Winter ice lasted longer than usual to the north of us, so more birds are nesting on Seavey Island than in years past. Recent counts estimate 2400 nesting pairs of terns.

In June, the colony was almost abandoned due to an immature snowy owl on the island. The owl was captured and relocated to northern NH so the terns would have a chance to nest.



Heading back toward Portsmouth, Mt. Agamenticus is a prominent landmark. It's a small mountain, but it has been used by sailor's as a landmark for finding Portsmouth Harbor for many years.


Smooth Sailing!

Our trip to Star Island was wonderful...but being back on the mainland is wonderful too!

Related posts:
Cruising Portsmouth Harbor
Star Island

10 comments:

Delighted Hands said...

We have travelled the whole country but not the very Northeast...thanks for the tour; beautiful area! (I especially like the history you include!)

Janice Zindel said...

I am thoroughly enjoying your photos of the New England coast, and love the photo of the stone house on Star Island! Hoping to get back out there again in a couple years or so. I've been out to N.E. three times and love the fantastic scenery and history.

Barbara G. said...

My husband and I met on Appledore at the Shoals Marine lab 30 years ago. 4 years later we married on Star Island in Gosport Church. As a young child, I made an annual late spring visit to Star with my father, an electrical engineer, who did pro-bono work to design, install and maintain the island's little power plant. These islands are very dear in my memories. Thank you for taking us all for a visit!

Life Looms Large said...

Glad you guys are enjoying a little virtual visit to the Northeast!!

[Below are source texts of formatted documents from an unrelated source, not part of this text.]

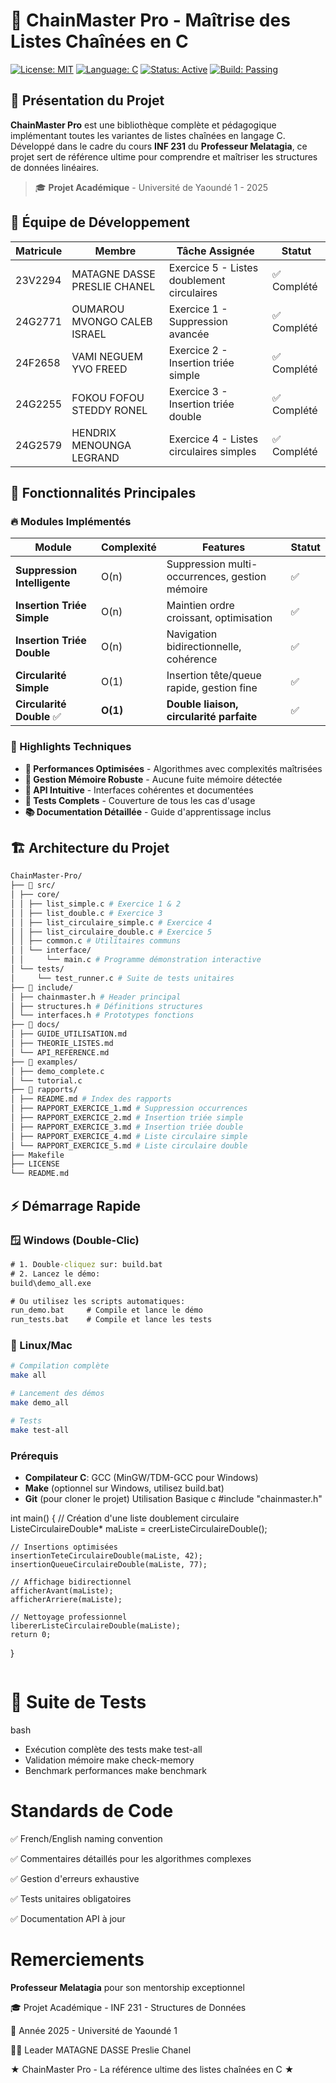 # 🎯 ChainMaster Pro - Maîtrise des Listes Chaînées en C

[![License: MIT](https://img.shields.io/badge/License-MIT-yellow.svg)](https://opensource.org/licenses/MIT)
[![Language: C](https://img.shields.io/badge/Language-C-blue.svg)](https://en.wikipedia.org/wiki/C_(programming_library))
[![Status: Active](https://img.shields.io/badge/Status-Active-brightgreen.svg)](https://github.com/your-repo)
[![Build: Passing](https://img.shields.io/badge/Build-Passing-success.svg)](https://github.com/your-repo)

## 📖 Présentation du Projet

**ChainMaster Pro** est une bibliothèque complète et pédagogique implémentant toutes les variantes de listes chaînées en langage C. Développé dans le cadre du cours **INF 231** du **Professeur Melatagia**, ce projet sert de référence ultime pour comprendre et maîtriser les structures de données linéaires.

> 🎓 **Projet Académique** - Université de Yaoundé 1 - 2025

## 👥 Équipe de Développement

| Matricule | Membre | Tâche Assignée | Statut |
|------|--------|----------------|---------|
| 23V2294 | MATAGNE DASSE PRESLIE CHANEL | Exercice 5 - Listes doublement circulaires | ✅ Complété |
| 24G2771 | OUMAROU MVONGO CALEB ISRAEL | Exercice 1 - Suppression avancée | ✅ Complété |
| 24F2658 | VAMI NEGUEM YVO FREED | Exercice 2 - Insertion triée simple | ✅ Complété |
| 24G2255 | FOKOU FOFOU STEDDY RONEL | Exercice 3 - Insertion triée double | ✅ Complété |
| 24G2579 | HENDRIX MENOUNGA LEGRAND | Exercice 4 - Listes circulaires simples | ✅ Complété |

## 🚀 Fonctionnalités Principales

### 🔥 Modules Implémentés

| Module | Complexité | Features | Statut |
|--------|------------|----------|---------|
| **Suppression Intelligente** | O(n) | Suppression multi-occurrences, gestion mémoire | ✅ |
| **Insertion Triée Simple** | O(n) | Maintien ordre croissant, optimisation | ✅ |
| **Insertion Triée Double** | O(n) | Navigation bidirectionnelle, cohérence | ✅ |
| **Circularité Simple** | O(1) | Insertion tête/queue rapide, gestion fine | ✅ |
| **Circularité Double** ✅ | **O(1)** | **Double liaison, circularité parfaite** | ✅ |

### 🎯 Highlights Techniques

- **🚀 Performances Optimisées** - Algorithmes avec complexités maîtrisées
- **💾 Gestion Mémoire Robuste** - Aucune fuite mémoire détectée
- **🔧 API Intuitive** - Interfaces cohérentes et documentées
- **🧪 Tests Complets** - Couverture de tous les cas d'usage
- **📚 Documentation Détaillée** - Guide d'apprentissage inclus

## 🏗️ Architecture du Projet

```bash
ChainMaster-Pro/
├── 📂 src/
│ ├── core/
│ │ ├── list_simple.c # Exercice 1 & 2
│ │ ├── list_double.c # Exercice 3
│ │ ├── list_circulaire_simple.c # Exercice 4
│ │ ├── list_circulaire_double.c # Exercice 5
│ │ ├── common.c # Utilitaires communs
│ │ └── interface/
│ │     └── main.c # Programme démonstration interactive
│ └── tests/
│     └── test_runner.c # Suite de tests unitaires
├── 📂 include/
│ ├── chainmaster.h # Header principal
│ ├── structures.h # Définitions structures
│ └── interfaces.h # Prototypes fonctions
├── 📂 docs/
│ ├── GUIDE_UTILISATION.md
│ ├── THEORIE_LISTES.md
│ └── API_REFERENCE.md
├── 📂 examples/
│ ├── demo_complete.c
│ └── tutorial.c
├── 📂 rapports/
│ ├── README.md # Index des rapports
│ ├── RAPPORT_EXERCICE_1.md # Suppression occurrences
│ ├── RAPPORT_EXERCICE_2.md # Insertion triée simple
│ ├── RAPPORT_EXERCICE_3.md # Insertion triée double
│ ├── RAPPORT_EXERCICE_4.md # Liste circulaire simple
│ └── RAPPORT_EXERCICE_5.md # Liste circulaire double
├── Makefile
├── LICENSE
└── README.md
```

## ⚡ Démarrage Rapide

### 🪟 Windows (Double-Clic)
```cmd
# 1. Double-cliquez sur: build.bat
# 2. Lancez le démo:
build\demo_all.exe

# Ou utilisez les scripts automatiques:
run_demo.bat     # Compile et lance le démo
run_tests.bat    # Compile et lance les tests
```

### 🐧 Linux/Mac
```bash
# Compilation complète
make all

# Lancement des démos
make demo_all

# Tests
make test-all
```

### Prérequis
- **Compilateur C**: GCC (MinGW/TDM-GCC pour Windows)
- **Make** (optionnel sur Windows, utilisez build.bat)
- **Git** (pour cloner le projet)
Utilisation Basique
c
#include "chainmaster.h"

int main() {
    // Création d'une liste doublement circulaire
    ListeCirculaireDouble* maListe = creerListeCirculaireDouble();
    
    // Insertions optimisées
    insertionTeteCirculaireDouble(maListe, 42);
    insertionQueueCirculaireDouble(maListe, 77);
    
    // Affichage bidirectionnel
    afficherAvant(maListe);
    afficherArriere(maListe);
    
    // Nettoyage professionnel
    libererListeCirculaireDouble(maListe);
    return 0;
}
```
```
# 🧪 Suite de Tests
bash
- Exécution complète des tests
make test-all
- Validation mémoire
make check-memory
- Benchmark performances
make benchmark

# Standards de Code
✅ French/English naming convention

✅ Commentaires détaillés pour les algorithmes complexes

✅ Gestion d'erreurs exhaustive

✅ Tests unitaires obligatoires

✅ Documentation API à jour

# Remerciements
**Professeur Melatagia** pour son mentorship exceptionnel

🎓 Projet Académique - INF 231 - Structures de Données

📅 Année 2025 - Université de Yaoundé 1

👨‍💻 Leader MATAGNE DASSE Preslie Chanel


★ ChainMaster Pro - La référence ultime des listes chaînées en C ★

Barbara, Thanks for stopping by and sharing your great stories about the islands!!! It really is magical out there!!

Sue

charlotte said...

Thank you for the beautiful pictures and the interresting facts! The wooden houses remind me a lot of Scandinavia.

Life Looms Large said...

I know that fishing families from Scandinavia, maybe even from Norway, lived on Smuttynose in the 1800's. Those houses very well could have been built by those families.

Sue

Theresa said...

Sue, as always delightful pictures and text. Those islands are wonderful! Seems the New Engand coast is littered with lovely little islands. Around Marblehead/Salem/Beverly etc. are a number of them too. I can't remember the names of any but one,
Children's Island ( some call it Cat Island) on which a quarantine hospital was built to deal with smallpox
in the 1700's. The YMCA now uses it for a summer camp

sheilabythebeach said...

Your photos are outstanding and I am REALLY enjoying my little vacation with you! Honestly, I didn't know how beautiful the "other coast" is. What a wonderful country!

buyathread said...

Thanks so much for the Appledore pics. I'm fascinated by Celia Thaxter's life and work and hope to visit myself some day.

Small world: I just heard about the bizarre 19th century murders -- and Anita Shreve's novel about them yesterday -- so thanks also for mentioning the film, that I did not know about.

Your lobster came out adorable. Good work : )

Life Looms Large said...

I do hope to visit the Boston Harbor Islands some day. We haven't had cooperative weather for most of the summer so far.....but there's still time!

The movie made from The Weight of Water by Anita Shreve played at the Music Hall in Portsmouth, NH to a packed audience. I remember meeting a friend there to watch and we ended up in the very full balcony, lucky to get seats. The movie was filmed in Canada however, so they aren't the actual Isles of Shoals featured.

On rainy mornings like today, I like looking back at my pictures from our sunny day on Star Island!